***** PROVIDED RECORDS

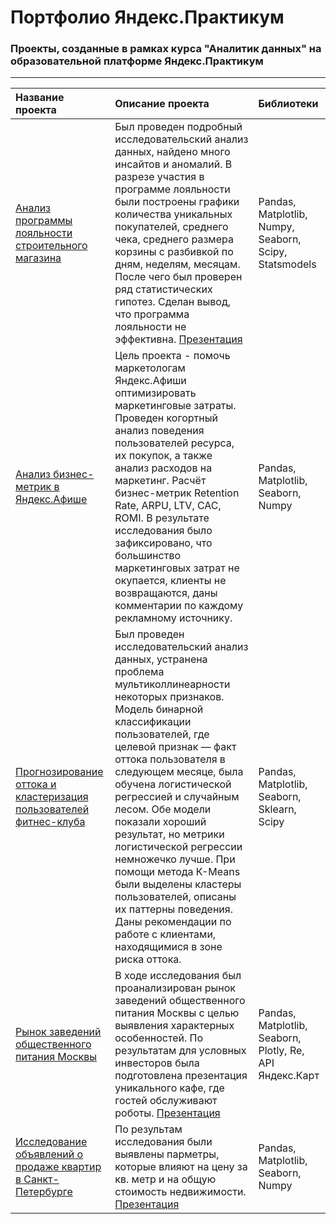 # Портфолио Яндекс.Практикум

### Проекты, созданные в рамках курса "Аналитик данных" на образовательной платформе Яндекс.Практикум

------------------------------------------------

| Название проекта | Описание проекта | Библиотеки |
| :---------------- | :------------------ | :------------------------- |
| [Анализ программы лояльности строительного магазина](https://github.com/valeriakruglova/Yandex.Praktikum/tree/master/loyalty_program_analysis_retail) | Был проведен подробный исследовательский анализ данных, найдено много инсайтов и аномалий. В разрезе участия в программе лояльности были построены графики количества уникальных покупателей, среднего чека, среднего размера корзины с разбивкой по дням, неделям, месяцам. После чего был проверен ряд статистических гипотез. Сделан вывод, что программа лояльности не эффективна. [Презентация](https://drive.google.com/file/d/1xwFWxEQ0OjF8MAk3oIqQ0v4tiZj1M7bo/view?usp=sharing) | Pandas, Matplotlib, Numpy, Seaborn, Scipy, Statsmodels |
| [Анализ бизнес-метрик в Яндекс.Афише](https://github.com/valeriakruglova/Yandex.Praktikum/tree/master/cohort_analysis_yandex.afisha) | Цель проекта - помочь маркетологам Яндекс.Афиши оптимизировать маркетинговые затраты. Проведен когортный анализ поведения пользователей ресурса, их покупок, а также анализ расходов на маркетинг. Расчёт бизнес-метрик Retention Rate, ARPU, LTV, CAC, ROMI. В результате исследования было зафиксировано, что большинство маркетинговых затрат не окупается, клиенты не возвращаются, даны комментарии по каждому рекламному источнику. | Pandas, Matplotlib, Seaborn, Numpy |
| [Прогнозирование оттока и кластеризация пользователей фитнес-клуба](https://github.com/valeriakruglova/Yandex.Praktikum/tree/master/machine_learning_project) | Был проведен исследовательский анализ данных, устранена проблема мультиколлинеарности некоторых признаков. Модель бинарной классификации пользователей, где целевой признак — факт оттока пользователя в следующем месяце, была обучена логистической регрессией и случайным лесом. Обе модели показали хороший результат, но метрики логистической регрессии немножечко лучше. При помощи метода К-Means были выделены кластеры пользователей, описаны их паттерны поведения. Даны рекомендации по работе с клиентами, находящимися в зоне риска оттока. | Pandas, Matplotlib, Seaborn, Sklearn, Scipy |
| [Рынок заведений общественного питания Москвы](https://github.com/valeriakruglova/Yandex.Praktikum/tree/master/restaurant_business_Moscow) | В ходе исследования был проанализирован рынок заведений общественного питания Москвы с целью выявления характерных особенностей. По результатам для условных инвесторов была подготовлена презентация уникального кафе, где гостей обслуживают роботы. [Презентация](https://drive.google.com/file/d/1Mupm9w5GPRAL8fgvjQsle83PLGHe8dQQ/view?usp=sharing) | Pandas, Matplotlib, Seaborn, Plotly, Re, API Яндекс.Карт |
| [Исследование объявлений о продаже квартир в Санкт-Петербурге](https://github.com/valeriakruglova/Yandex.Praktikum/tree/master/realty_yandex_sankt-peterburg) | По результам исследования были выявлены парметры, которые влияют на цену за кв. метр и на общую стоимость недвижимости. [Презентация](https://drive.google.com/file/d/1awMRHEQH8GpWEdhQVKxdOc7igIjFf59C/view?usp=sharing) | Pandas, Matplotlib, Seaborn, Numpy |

**********
***** PROVIDED RECORDS

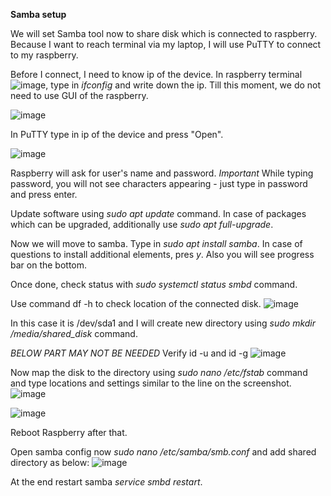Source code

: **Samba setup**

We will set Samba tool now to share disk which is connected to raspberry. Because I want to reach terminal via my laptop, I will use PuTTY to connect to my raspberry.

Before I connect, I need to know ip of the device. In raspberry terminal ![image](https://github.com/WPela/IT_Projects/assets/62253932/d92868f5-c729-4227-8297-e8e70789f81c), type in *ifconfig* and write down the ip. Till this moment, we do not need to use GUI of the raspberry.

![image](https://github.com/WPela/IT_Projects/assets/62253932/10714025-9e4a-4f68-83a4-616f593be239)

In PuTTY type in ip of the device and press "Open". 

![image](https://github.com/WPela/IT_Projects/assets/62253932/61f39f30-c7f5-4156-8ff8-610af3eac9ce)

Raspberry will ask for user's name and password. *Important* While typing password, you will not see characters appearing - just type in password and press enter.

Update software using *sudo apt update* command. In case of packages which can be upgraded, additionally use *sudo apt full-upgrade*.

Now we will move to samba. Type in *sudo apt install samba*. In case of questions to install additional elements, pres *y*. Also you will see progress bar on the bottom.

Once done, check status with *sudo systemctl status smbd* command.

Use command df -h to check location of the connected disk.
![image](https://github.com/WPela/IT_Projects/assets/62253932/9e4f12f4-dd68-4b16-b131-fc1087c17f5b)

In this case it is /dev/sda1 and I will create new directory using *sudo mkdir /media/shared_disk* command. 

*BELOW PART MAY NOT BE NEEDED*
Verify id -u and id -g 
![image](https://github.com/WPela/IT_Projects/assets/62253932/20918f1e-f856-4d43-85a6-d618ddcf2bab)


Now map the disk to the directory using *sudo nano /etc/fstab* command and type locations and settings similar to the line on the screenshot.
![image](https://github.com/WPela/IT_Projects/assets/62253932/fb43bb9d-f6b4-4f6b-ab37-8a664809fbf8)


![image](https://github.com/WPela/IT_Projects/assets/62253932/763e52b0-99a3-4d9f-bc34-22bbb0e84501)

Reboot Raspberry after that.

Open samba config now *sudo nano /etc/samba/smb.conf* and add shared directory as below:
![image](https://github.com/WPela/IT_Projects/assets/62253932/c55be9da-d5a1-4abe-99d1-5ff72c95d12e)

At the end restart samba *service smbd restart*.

**********

■ WHAT TO WORK ON
Give again exactly, and only, the lines above starting at the one with "Sklearn, Scipy |" and ending at the one with "API Яндекс.Карт |".

■ RESPONSE BELOW
| [Прогнозирование оттока и кластеризация пользователей фитнес-клуба](https://github.com/valeriakruglova/Yandex.Praktikum/tree/master/machine_learning_project) | Был проведен исследовательский анализ данных, устранена проблема мультиколлинеарности некоторых признаков. Модель бинарной классификации пользователей, где целевой признак — факт оттока пользователя в следующем месяце, была обучена логистической регрессией и случайным лесом. Обе модели показали хороший результат, но метрики логистической регрессии немножечко лучше. При помощи метода К-Means были выделены кластеры пользователей, описаны их паттерны поведения. Даны рекомендации по работе с клиентами, находящимися в зоне риска оттока. | Pandas, Matplotlib, Seaborn, Sklearn, Scipy |
| [Рынок заведений общественного питания Москвы](https://github.com/valeriakruglova/Yandex.Praktikum/tree/master/restaurant_business_Moscow) | В ходе исследования был проанализирован рынок заведений общественного питания Москвы с целью выявления характерных особенностей. По результатам для условных инвесторов была подготовлена презентация уникального кафе, где гостей обслуживают роботы. [Презентация](https://drive.google.com/file/d/1Mupm9w5GPRAL8fgvjQsle83PLGHe8dQQ/view?usp=sharing) | Pandas, Matplotlib, Seaborn, Plotly, Re, API Яндекс.Карт |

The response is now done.